Vitamin D is crucial for children’s good health and development. Read on to find out how much vitamin D your child needs, which sources are the best, and how to avoid getting too little or too much.
Why vitamin D is important
Vitamin D helps the body absorb minerals like calcium and builds strong teeth and bones. According to researcher Michael F. Holick, professor of medicine, physiology, and biophysics at Boston University School of Medicine, vitamin D deficiency can not only cause rickets (a disease that can lead to bone deformity and fractures), it can also keep a child from reaching her genetically programmed height and peak bone mass.
Vitamin D also functions as a hormone with many other jobs in the body, including regulation of the immune system, insulin production, and cell growth.
How much vitamin D does my child need?
Infants up to 12 months old need 400 international units (IU), or 10 micrograms (mcg), a day. Children older than 1 need 600 IU, or 15 mcg, a day.
Your child doesn’t have to get enough vitamin D every day. Instead, aim to get the recommended amount as an average over the course of a few days or a week.
The best sources of vitamin D
Vitamin D is called the “sunshine vitamin” because the body can produce it when the skin is exposed to sunlight. But your child’s body isn’t able to make vitamin D when covered with clothing or sunscreen to block the sun’s rays. Other obstacles to vitamin D production from sun exposure include smog, clouds, dark skin, and geographic location.
Though it’s hard to estimate how much time a person needs to spend in the sun to make the recommended amount of vitamin D, some researchers say spending 5 to 30 minutes outside between 10 a.m. and 3 p.m. at least twice a week should do it.
But experts warn that UV radiation from the sun is the main cause of skin cancer, and it’s hard to judge whether you can get enough vitamin D from the sun without increasing your risk of a potentially deadly skin cancer. So consider finding other ways to get the vitamin D you need.
The American Academy of Pediatrics recommends that all infants, children, and teens take vitamin D supplements of 400 IU each day. Kids who are too young for chewable vitamins can take liquid supplements.

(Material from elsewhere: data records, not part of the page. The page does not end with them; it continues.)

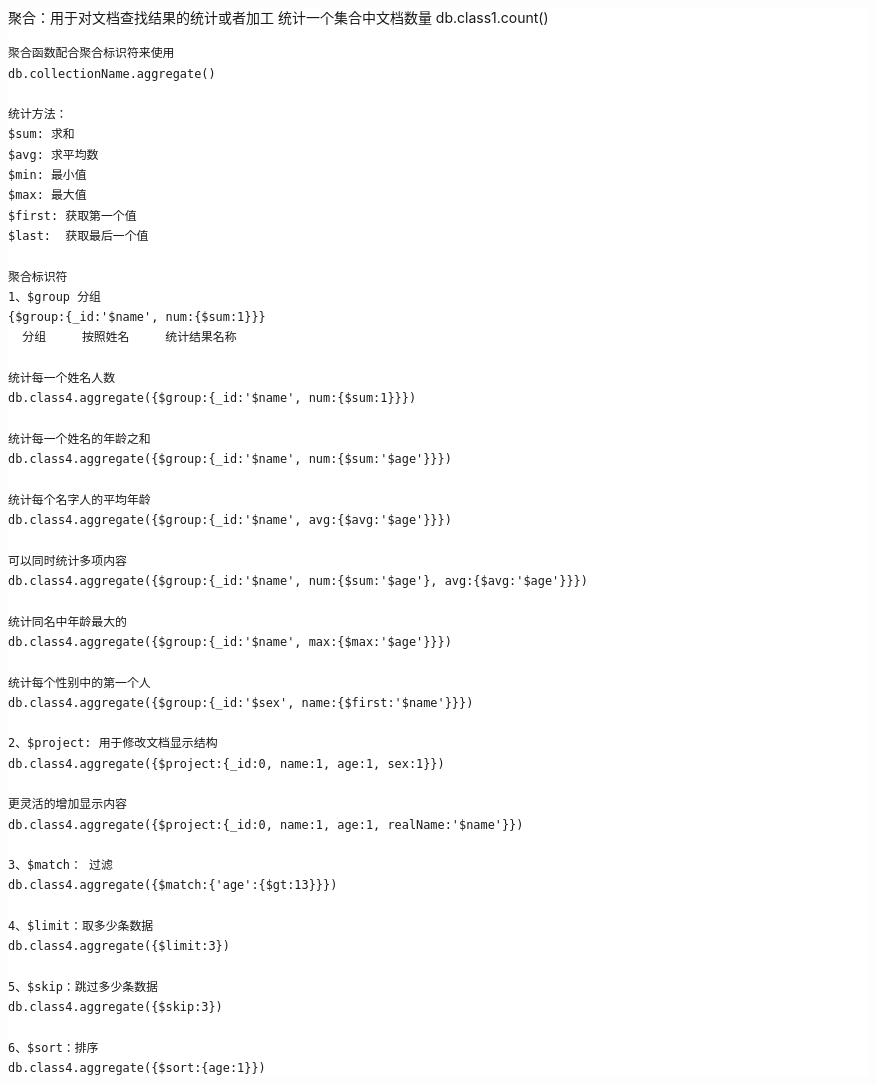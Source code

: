 聚合：用于对文档查找结果的统计或者加工 统计一个集合中文档数量 db.class1.count()

```
聚合函数配合聚合标识符来使用
db.collectionName.aggregate()

统计方法：
$sum: 求和
$avg: 求平均数
$min: 最小值
$max: 最大值
$first: 获取第一个值
$last:  获取最后一个值

聚合标识符
1、$group 分组
{$group:{_id:'$name', num:{$sum:1}}}
  分组     按照姓名     统计结果名称

统计每一个姓名人数
db.class4.aggregate({$group:{_id:'$name', num:{$sum:1}}})

统计每一个姓名的年龄之和
db.class4.aggregate({$group:{_id:'$name', num:{$sum:'$age'}}})

统计每个名字人的平均年龄
db.class4.aggregate({$group:{_id:'$name', avg:{$avg:'$age'}}})

可以同时统计多项内容
db.class4.aggregate({$group:{_id:'$name', num:{$sum:'$age'}, avg:{$avg:'$age'}}})

统计同名中年龄最大的
db.class4.aggregate({$group:{_id:'$name', max:{$max:'$age'}}})

统计每个性别中的第一个人
db.class4.aggregate({$group:{_id:'$sex', name:{$first:'$name'}}})

2、$project: 用于修改文档显示结构
db.class4.aggregate({$project:{_id:0, name:1, age:1, sex:1}})

更灵活的增加显示内容
db.class4.aggregate({$project:{_id:0, name:1, age:1, realName:'$name'}})

3、$match： 过滤
db.class4.aggregate({$match:{'age':{$gt:13}}})

4、$limit：取多少条数据
db.class4.aggregate({$limit:3})

5、$skip：跳过多少条数据
db.class4.aggregate({$skip:3})

6、$sort：排序
db.class4.aggregate({$sort:{age:1}})
```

Some of the best food sources of vitamin D:
- 1 ounce salmon: 102 IU
- 6 ounces fortified yogurt: 80 IU
- 1 ounce canned tuna, drained and packed in oil: 66 IU
- ½ cup orange juice, fortified with 25 percent of daily value for vitamin D: 50 IU
- ½ cup fortified milk (whole, low-fat, or skim): 49 IU
- one slice fortified American cheese: 40 IU
- ½ cup fortified, ready-to-eat cereal: 19 IU
- 1 ounce mackerel: 11.6 IU
- ½ large egg yolk: 10 IU
- ½ teaspoon fortified margarine: 10 IU
- ½ ounce Swiss cheese: 6 IU
The amount of vitamin D in a food varies somewhat, depending on the brand of the product.
Kids may eat more or less than the amounts shown, given their age and appetite. Estimate the nutrient content accordingly.
Can my child get too much vitamin D?
It’s unlikely but possible. On the contrary, many health experts are concerned that the current recommended amount is too low and that children actually need much more.
That said, vitamin D can be harmful if you get too much. According to the Office of Dietary Supplements (a department of the National Institutes of Health), the safe upper limit for infants up to 12 months old is 1,000 to 1,500 IU daily. For kids 1 to 8 years old, the safe upper limit is 2,500 to 3,000 IU each day.
Vitamin D is stored in body tissue, so it’s best not to get more than what health experts recommend. (Vitamin C, by contrast, isn’t stored in the body – any excess is simply eliminated in urine.)
To be safe, if you have a very young child, stick to the 400 IUs recommended as an infant supplement. More than 400 IUs may be fine for an older child, but check with your child’s doctor to be sure.